UV light source 26 emits light in a substantially perpendicular path onto back surface 14 to promote curing of filler material 50 in microholes 30 as discussed in additional detail hereinafter. While in theory other angles are possible, in practice those offset from normal by more than an insignificant amount contribute to a lack of uniformity in the curing of filler material 50 of microholes 30. This angle depends on the geometry of microholes 30 and panel 12. For example, where panel 12 has a thickness of about 455 μm, the opening in cosmetic surface 18 is about 19 μm and the opening in back surface 14 is about 83 μm, an offset from the normal incidence of up to about 11 degrees would be tolerated. Either before setting filler material 50 or during setting filler material 50, excess deposits 66 can be removed using mechanical means. For example, excess deposits 66 can be removed using a mechanical blade or squeegee wiped across cosmetic surface 18. As another example, an air knife can direct a compressed air stream onto cosmetic surface 18 of panel 12 to move excess deposits 66 from the immediate vicinity of microhole 30, with the moved excess deposits 66 then being removed using a vacuum nozzle. Alternatively, or in addition thereto, excess deposits 66 may be removed from cosmetic surface 18 through a simple isopropanol wipe. Excess deposits 66 can also be removed after setting, but this is less desirable as they may be at least partially set, making removal more difficult. In any event, the result is a relatively clean cosmetic surface 18 as shown in FIG. 4 where visible light is permitted to pass through microholes 30 in panel 12 by relatively transparent, cured filler material 50.
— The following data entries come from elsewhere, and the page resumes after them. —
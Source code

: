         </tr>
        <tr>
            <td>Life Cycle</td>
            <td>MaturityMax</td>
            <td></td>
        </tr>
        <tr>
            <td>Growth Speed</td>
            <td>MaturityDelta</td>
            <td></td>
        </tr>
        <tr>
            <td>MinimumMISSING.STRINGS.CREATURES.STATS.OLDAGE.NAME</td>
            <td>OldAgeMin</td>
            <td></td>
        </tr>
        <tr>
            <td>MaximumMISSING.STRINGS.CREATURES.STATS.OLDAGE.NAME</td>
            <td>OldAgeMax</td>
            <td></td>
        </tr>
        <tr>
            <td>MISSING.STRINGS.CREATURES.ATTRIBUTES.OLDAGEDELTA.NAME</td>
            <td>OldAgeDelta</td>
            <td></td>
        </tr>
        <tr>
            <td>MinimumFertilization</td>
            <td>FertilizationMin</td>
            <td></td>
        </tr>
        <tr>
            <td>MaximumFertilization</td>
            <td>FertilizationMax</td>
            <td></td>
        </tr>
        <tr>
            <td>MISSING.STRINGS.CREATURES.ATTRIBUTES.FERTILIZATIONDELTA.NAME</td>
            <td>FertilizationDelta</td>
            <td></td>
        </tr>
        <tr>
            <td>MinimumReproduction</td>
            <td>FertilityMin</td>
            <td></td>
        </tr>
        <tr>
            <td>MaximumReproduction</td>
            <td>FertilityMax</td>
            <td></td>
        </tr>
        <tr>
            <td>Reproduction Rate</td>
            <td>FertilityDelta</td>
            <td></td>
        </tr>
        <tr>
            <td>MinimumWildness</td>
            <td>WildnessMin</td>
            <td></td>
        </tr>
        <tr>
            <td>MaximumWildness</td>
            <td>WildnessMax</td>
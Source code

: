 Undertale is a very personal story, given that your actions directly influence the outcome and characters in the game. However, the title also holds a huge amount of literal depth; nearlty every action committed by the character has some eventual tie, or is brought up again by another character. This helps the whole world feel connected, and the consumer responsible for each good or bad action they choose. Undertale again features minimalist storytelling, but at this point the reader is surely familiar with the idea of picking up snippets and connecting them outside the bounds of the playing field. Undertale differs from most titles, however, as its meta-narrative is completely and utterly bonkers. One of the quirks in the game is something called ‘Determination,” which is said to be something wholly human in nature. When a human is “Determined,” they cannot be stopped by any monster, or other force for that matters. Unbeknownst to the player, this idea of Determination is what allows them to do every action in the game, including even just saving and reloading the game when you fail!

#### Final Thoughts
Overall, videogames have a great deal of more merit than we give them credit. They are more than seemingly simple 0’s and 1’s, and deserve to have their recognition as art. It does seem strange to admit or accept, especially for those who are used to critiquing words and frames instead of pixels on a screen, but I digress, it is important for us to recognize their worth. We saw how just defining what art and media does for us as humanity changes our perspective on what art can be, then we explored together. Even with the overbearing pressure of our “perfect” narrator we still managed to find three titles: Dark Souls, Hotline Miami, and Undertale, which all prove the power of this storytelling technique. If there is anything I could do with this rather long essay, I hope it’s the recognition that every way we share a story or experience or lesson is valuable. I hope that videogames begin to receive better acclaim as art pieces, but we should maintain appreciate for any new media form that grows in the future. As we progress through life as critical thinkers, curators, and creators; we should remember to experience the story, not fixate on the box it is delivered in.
Optionally, excess deposits 62 on back surface 14 can be removed. However, this involves additional handling and does not visibly improve the performance or appearance of microholes 30 when viewed from cosmetic surface 18.

As mentioned previously, holes having non-uniform light intensity and/or non-uniform optical diameter when backlit can result from existing processes. Current methods, for example, apply a single exposure of a high-intensity UV light having a minimum duration of about 6 seconds for the illustrated embodiment. Heat is thereby generated within filler material 50. The inventor theorized that the cause of the non-uniformities was that the generated heat created a thermal gradient inside the polymeric solution that hindered the migration of monomers during curing. Accordingly, the inventor investigated a curing process that would consider the dynamics of monomers so that during and after curing, the monomers are given enough time for the diffusion. The resulting process adjusts the number of exposures, the exposure time and/or the intervals as described hereinafter and provides an improved uniformity in light intensity and optical diameter over current methods. Without being bound by theory, it is believe that embodiments of the invention improve the homogeneity of the polymerization or cross linking of monomers in filler material 50, thus resulting in more uniform results between microholes 30.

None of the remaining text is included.